# st126161
# A2: Language Model using LSTM
## Harry Potter (7-Book Dataset)

This notebook implements a character-level LSTM language model trained on
the complete Harry Potter book series (7 books) obtained from Kaggle.

The model is trained using GPU (CUDA) acceleration for improved performance
and is capable of generating coherent text based on a user-provided prompt.


In [2]:
import os
import time
import torch
import torch.nn as nn
import numpy as np

print(torch.__version__)



2.8.0


In [3]:
''' # Check CUDA availability
device = torch.device("cuda" if torch.cuda.is_available() else "cpu")
print("Using device:", device)

# Optional: show GPU name
if torch.cuda.is_available():
    print("GPU:", torch.cuda.get_device_name(0)) '''

# I'm using the M4 chip on a MacBook Air

# Device selection: CUDA (NVIDIA), MPS (Apple Silicon), or CPU
if torch.cuda.is_available():
    device = torch.device("cuda")
    device_name = torch.cuda.get_device_name(0)
elif torch.backends.mps.is_available():
    device = torch.device("mps")
    device_name = "Apple Silicon GPU (MPS)"
else:
    device = torch.device("cpu")
    device_name = "CPU"

print("Using device:", device)
print("Device name:", device_name)

torch.mps.empty_cache()


Using device: mps
Device name: Apple Silicon GPU (MPS)


# Load data

Data was downloaded from Kaggle (https://www.kaggle.com/datasets/shubhammaindola/harry-potter-books?resource=download)

In [4]:
data_dir = "harry_potter_books"

all_text = ""
for filename in sorted(os.listdir(data_dir)):
    if filename.endswith(".txt"):
        with open(os.path.join(data_dir, filename), "r", encoding="utf-8") as f:
            all_text += f.read() + "\n"

print("Total characters in dataset:", len(all_text))

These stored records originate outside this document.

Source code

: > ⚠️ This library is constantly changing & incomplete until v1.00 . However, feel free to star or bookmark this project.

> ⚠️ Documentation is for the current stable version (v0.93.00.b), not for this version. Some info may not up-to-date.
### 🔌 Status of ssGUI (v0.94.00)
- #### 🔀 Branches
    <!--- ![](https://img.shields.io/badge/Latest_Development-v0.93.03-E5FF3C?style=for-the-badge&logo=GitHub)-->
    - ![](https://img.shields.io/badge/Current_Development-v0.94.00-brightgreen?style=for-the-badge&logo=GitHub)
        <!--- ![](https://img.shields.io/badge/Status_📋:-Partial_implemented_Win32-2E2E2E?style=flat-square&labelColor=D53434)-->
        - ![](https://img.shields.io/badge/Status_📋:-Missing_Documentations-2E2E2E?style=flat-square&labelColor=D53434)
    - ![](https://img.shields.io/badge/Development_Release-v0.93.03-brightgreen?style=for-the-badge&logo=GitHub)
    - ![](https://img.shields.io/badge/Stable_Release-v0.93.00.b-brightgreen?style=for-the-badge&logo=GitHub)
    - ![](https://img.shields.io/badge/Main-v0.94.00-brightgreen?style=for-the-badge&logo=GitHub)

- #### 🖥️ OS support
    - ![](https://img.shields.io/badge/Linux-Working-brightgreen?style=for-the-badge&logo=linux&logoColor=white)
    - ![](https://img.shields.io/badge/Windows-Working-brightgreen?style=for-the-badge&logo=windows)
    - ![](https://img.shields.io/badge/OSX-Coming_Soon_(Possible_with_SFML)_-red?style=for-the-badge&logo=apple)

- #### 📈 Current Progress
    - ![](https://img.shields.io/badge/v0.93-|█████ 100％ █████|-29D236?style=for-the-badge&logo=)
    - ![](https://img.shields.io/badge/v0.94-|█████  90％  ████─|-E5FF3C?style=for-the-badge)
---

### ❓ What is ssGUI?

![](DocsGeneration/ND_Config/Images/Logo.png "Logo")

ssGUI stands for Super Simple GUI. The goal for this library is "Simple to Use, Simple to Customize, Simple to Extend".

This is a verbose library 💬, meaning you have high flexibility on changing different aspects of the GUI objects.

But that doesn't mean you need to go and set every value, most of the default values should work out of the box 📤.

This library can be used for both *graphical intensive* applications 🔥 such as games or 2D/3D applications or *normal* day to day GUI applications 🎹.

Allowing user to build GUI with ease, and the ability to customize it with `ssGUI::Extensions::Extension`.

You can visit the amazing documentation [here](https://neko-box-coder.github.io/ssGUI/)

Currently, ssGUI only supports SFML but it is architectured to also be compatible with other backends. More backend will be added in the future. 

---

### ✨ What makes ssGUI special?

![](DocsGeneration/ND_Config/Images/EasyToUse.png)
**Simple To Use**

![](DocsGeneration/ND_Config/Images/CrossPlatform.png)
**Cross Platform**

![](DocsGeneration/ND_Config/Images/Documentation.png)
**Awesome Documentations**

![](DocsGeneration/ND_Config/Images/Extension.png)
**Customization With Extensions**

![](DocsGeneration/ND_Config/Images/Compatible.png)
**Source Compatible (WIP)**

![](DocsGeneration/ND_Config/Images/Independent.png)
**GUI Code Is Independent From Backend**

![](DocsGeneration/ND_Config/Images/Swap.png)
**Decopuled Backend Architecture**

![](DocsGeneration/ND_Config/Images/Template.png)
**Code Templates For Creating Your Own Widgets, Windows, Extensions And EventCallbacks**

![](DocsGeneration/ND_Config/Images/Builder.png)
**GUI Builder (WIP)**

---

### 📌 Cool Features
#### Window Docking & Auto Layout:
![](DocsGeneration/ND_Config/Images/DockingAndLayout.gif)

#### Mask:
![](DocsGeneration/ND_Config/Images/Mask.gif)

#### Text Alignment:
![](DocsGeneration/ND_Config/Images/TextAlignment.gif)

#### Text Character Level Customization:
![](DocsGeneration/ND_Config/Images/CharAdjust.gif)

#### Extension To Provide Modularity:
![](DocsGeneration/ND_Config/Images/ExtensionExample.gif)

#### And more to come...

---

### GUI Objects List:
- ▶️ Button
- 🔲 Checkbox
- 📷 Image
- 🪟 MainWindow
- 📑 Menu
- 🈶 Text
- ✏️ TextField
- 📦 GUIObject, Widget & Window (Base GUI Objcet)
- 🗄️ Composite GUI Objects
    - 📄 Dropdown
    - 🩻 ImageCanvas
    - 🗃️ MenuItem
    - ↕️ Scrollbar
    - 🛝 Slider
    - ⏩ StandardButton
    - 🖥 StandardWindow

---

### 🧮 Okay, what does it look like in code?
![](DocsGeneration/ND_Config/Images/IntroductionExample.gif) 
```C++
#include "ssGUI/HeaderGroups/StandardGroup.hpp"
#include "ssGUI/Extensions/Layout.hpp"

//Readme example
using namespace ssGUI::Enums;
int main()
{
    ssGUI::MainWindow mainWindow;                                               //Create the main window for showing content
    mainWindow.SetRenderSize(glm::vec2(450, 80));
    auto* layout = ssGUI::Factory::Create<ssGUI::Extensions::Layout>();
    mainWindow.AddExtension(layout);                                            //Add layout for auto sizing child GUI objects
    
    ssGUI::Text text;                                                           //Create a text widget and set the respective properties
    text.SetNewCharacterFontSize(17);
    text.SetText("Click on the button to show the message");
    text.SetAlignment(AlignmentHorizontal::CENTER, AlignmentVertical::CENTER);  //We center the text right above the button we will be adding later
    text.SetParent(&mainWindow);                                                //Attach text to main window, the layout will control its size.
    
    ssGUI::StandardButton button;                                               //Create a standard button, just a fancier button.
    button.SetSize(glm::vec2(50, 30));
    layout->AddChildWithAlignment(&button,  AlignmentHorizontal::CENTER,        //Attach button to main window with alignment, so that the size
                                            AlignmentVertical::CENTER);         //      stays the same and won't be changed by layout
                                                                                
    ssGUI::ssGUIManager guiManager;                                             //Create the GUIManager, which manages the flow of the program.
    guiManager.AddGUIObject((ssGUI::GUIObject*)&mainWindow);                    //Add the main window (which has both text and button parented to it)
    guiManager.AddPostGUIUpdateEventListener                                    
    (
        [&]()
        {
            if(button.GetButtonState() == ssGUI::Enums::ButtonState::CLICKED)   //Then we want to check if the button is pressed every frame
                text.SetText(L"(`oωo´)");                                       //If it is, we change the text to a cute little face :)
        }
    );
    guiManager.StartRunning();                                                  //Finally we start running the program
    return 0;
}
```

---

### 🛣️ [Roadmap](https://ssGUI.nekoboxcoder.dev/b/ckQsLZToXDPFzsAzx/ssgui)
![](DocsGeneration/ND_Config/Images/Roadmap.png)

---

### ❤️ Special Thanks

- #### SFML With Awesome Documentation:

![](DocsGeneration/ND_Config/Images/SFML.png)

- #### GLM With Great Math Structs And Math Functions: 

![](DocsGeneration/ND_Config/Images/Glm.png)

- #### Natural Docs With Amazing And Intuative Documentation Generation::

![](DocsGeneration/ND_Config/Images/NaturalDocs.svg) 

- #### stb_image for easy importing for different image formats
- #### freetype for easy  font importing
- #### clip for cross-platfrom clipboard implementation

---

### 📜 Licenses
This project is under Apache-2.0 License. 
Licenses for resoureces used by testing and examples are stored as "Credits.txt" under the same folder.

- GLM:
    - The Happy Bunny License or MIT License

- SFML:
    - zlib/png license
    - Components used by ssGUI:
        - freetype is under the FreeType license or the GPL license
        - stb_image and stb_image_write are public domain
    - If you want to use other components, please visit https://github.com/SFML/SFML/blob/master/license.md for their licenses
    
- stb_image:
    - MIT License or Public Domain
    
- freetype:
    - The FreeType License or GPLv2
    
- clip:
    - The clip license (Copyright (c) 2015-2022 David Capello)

Total characters in dataset: 6285445


In [5]:
text = all_text.lower()


In [6]:
# Display a short glimpse of the dataset
print("=== Dataset Sample (First 1,000 characters) ===\n")
print(text[:1000])


=== Dataset Sample (First 1,000 characters) ===

m r. and mrs. dursley, of number four, privet drive, were proud to say that they were perfectly normal, thank you very much. they were the last people you’d expect to be involved in anything strange or mysterious, because they just didn’t hold with such nonsense.

mr. dursley was the director of a firm called grunnings, which made drills. he was a big, beefy man with hardly any neck, although he did have a very large mustache. mrs. dursley was thin and blonde and had nearly twice the usual amount of neck, which came in very useful as she spent so much of her time craning over garden fences, spying on the neighbors. the dursleys had a small son called dudley and in their opinion there was no finer boy anywhere.

the dursleys had everything they wanted, but they also had a secret, and their greatest fear was that somebody would discover it. they didn’t think they could bear it if anyone found out about the potters. mrs. potter was mrs. dur

A brief inspection of the dataset was conducted by printing sample paragraphs from the combined corpus to verify textual integrity and narrative continuity.

# Pre-processing

## Character level tokenization

In [7]:
chars = sorted(list(set(text)))
vocab_size = len(chars)

char2idx = {c: i for i, c in enumerate(chars)}
idx2char = {i: c for c, i in char2idx.items()}

print("Vocabulary size:", vocab_size)


Vocabulary size: 80


In [8]:
import pickle

with open("vocab.pkl", "wb") as f:
    pickle.dump((char2idx, idx2char), f, protocol=pickle.HIGHEST_PROTOCOL)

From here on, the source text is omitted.